**Directions**
Where the string "como" shows up in a line of the records, copy that line.

Stored data entries:

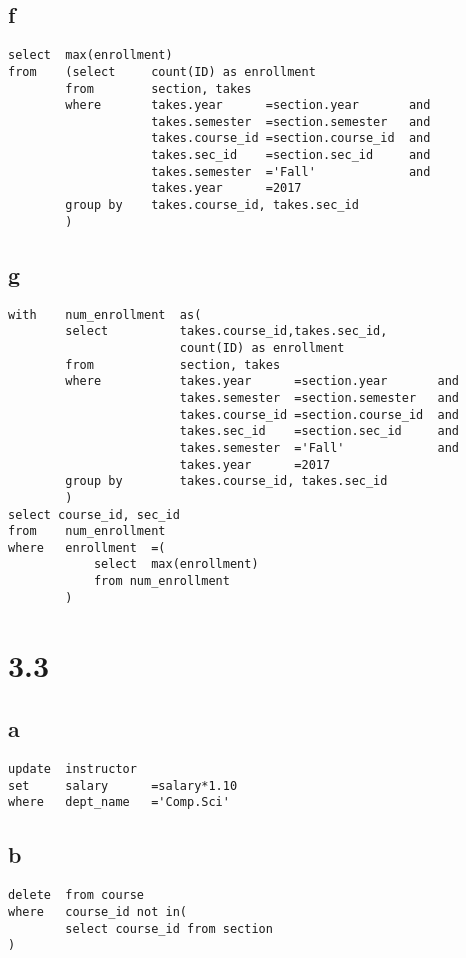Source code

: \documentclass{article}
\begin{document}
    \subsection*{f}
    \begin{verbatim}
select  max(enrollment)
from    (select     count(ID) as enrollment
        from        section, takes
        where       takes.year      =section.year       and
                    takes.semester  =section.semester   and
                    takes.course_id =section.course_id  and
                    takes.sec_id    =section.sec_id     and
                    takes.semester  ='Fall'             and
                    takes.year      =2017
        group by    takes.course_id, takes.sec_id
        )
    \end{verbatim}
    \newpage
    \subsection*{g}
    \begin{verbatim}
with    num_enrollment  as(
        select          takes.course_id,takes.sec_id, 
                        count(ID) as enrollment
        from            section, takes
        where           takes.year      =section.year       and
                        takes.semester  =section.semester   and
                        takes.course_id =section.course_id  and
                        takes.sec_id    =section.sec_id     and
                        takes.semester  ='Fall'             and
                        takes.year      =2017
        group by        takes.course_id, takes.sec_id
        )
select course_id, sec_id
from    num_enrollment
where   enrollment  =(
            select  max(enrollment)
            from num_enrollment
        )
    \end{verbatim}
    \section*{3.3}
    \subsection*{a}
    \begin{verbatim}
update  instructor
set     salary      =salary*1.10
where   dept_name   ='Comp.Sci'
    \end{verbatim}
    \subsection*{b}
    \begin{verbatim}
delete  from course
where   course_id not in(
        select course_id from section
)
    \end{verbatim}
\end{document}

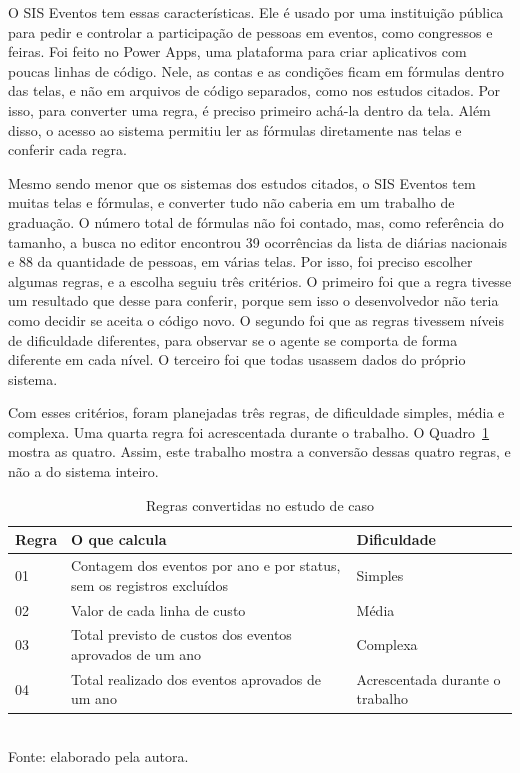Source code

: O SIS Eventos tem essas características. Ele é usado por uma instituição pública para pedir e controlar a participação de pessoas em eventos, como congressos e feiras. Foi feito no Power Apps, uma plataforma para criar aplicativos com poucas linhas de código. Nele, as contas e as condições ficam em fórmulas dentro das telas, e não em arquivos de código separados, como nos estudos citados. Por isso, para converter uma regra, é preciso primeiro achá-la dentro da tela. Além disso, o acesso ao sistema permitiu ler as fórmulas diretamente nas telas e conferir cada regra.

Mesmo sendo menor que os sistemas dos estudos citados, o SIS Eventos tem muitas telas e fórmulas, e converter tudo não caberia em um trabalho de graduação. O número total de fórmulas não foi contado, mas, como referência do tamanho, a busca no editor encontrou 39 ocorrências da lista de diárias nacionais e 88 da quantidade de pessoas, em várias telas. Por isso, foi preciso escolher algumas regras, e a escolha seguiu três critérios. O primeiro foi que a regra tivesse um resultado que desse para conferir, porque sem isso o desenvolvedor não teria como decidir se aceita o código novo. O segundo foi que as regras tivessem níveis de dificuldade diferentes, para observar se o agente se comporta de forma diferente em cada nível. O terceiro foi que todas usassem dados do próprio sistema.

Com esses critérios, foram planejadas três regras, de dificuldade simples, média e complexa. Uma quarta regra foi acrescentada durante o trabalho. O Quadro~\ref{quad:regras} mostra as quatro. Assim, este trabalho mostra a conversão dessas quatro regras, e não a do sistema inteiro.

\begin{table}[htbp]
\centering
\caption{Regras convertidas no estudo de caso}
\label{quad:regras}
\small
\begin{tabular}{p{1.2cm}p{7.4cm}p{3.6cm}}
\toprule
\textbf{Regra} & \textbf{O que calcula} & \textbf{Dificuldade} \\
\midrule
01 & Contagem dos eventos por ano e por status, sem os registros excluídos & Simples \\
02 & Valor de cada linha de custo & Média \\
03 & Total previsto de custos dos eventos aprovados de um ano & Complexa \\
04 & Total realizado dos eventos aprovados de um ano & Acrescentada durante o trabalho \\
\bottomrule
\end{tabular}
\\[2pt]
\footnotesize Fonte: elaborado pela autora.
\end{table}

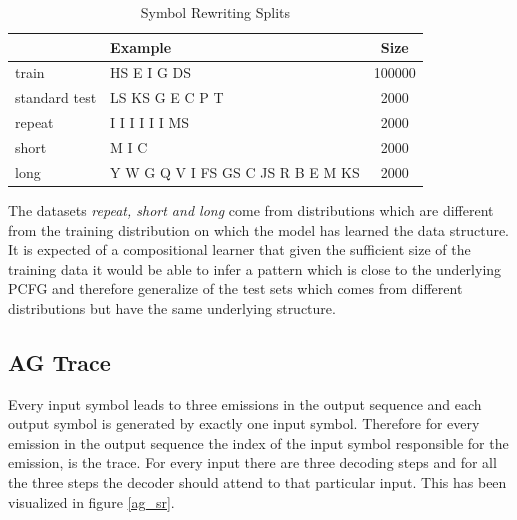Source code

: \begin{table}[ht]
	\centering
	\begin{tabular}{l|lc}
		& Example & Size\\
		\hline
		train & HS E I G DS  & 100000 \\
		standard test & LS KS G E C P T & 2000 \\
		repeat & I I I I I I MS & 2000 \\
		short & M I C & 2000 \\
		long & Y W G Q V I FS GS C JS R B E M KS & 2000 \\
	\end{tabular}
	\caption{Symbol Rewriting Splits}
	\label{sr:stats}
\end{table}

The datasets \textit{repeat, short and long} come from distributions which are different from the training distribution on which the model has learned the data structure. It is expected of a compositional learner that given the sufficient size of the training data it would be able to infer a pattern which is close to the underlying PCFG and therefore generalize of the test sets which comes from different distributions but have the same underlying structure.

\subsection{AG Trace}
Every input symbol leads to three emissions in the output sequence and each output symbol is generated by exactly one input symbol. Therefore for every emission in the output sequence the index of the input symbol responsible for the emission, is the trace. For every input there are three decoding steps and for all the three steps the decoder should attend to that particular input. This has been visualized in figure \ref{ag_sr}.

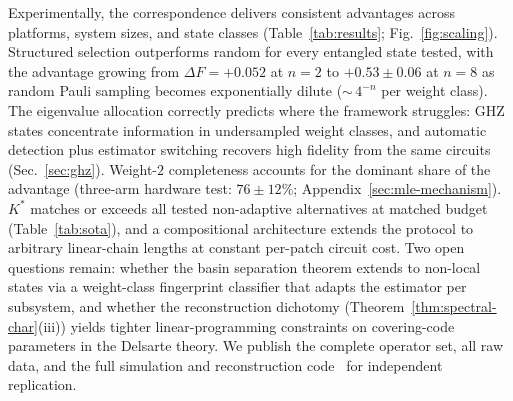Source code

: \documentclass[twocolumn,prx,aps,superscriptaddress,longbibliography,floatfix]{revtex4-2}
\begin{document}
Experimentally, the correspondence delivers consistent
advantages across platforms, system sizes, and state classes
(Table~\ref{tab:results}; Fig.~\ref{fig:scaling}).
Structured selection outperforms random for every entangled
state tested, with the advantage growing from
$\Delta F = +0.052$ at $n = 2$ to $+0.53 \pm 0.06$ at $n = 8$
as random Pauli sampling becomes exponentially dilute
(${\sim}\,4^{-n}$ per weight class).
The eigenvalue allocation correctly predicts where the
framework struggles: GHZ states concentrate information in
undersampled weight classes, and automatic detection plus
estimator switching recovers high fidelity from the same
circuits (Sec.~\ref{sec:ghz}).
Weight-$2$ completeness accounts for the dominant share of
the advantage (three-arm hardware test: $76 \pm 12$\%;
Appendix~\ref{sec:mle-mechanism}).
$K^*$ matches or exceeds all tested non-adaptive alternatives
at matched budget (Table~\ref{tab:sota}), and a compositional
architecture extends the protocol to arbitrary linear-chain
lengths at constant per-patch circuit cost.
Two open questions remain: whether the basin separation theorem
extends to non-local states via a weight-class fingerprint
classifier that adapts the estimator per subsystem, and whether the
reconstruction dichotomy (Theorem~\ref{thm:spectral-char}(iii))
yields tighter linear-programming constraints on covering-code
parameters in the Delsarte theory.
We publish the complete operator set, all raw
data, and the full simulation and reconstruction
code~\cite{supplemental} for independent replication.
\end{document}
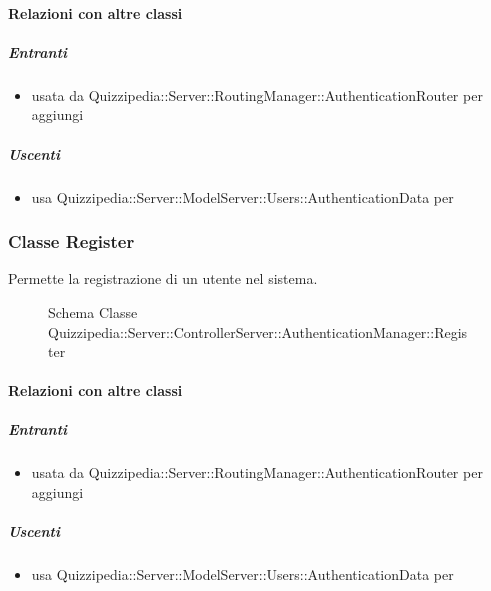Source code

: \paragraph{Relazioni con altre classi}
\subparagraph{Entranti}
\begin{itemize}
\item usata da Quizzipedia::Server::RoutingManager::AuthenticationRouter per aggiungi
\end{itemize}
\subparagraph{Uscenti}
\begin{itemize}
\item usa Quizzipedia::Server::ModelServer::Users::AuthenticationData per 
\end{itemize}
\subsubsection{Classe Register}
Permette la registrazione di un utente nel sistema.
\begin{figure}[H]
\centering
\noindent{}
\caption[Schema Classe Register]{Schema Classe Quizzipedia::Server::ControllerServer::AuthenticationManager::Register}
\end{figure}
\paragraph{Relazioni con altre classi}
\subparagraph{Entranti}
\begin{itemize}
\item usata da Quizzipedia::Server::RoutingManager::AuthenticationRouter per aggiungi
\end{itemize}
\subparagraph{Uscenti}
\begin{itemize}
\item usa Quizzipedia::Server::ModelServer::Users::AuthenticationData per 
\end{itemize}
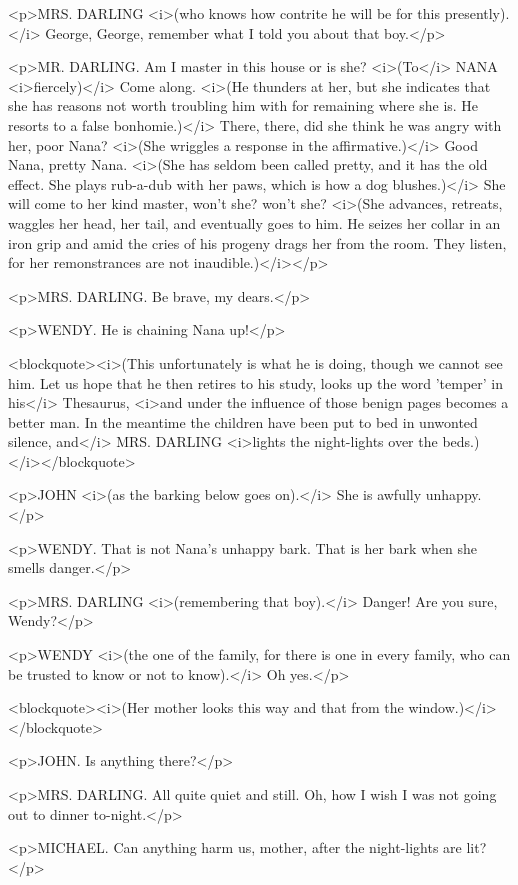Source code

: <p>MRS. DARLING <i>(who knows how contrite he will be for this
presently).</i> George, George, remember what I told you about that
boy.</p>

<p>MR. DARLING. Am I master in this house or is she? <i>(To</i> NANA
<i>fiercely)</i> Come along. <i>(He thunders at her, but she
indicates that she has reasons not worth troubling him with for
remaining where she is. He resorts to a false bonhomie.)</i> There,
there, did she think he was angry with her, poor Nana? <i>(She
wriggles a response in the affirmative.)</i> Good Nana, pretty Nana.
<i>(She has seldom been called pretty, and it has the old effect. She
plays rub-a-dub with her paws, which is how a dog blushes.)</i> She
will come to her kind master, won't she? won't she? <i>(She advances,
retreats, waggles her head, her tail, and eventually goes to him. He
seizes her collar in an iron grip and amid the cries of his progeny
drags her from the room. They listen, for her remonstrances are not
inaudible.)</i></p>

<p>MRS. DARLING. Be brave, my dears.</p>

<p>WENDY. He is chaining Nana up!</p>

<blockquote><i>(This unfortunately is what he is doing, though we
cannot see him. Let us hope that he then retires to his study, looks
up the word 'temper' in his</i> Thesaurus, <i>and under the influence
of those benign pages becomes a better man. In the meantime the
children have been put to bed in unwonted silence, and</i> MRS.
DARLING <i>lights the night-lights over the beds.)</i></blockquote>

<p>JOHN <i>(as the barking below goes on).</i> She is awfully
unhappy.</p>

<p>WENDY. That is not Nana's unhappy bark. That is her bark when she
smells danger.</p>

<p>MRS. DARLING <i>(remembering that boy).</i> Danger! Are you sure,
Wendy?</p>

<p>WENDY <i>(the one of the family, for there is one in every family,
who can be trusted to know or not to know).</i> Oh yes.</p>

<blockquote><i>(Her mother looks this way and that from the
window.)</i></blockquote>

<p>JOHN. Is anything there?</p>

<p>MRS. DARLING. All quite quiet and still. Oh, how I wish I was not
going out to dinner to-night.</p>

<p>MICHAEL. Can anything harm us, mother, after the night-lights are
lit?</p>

**Exercise solution**
: O SIS Eventos tem essas características. Ele é usado por uma instituição pública para pedir e controlar a participação de pessoas em eventos, como congressos e feiras. Foi feito no Power Apps, uma plataforma para criar aplicativos com poucas linhas de código. Nele, as contas e as condições ficam em fórmulas dentro das telas, e não em arquivos de código separados, como nos estudos citados. Por isso, para converter uma regra, é preciso primeiro achá-la dentro da tela. Além disso, o acesso ao sistema permitiu ler as fórmulas diretamente nas telas e conferir cada regra.
Mesmo sendo menor que os sistemas dos estudos citados, o SIS Eventos tem muitas telas e fórmulas, e converter tudo não caberia em um trabalho de graduação. O número total de fórmulas não foi contado, mas, como referência do tamanho, a busca no editor encontrou 39 ocorrências da lista de diárias nacionais e 88 da quantidade de pessoas, em várias telas. Por isso, foi preciso escolher algumas regras, e a escolha seguiu três critérios. O primeiro foi que a regra tivesse um resultado que desse para conferir, porque sem isso o desenvolvedor não teria como decidir se aceita o código novo. O segundo foi que as regras tivessem níveis de dificuldade diferentes, para observar se o agente se comporta de forma diferente em cada nível. O terceiro foi que todas usassem dados do próprio sistema.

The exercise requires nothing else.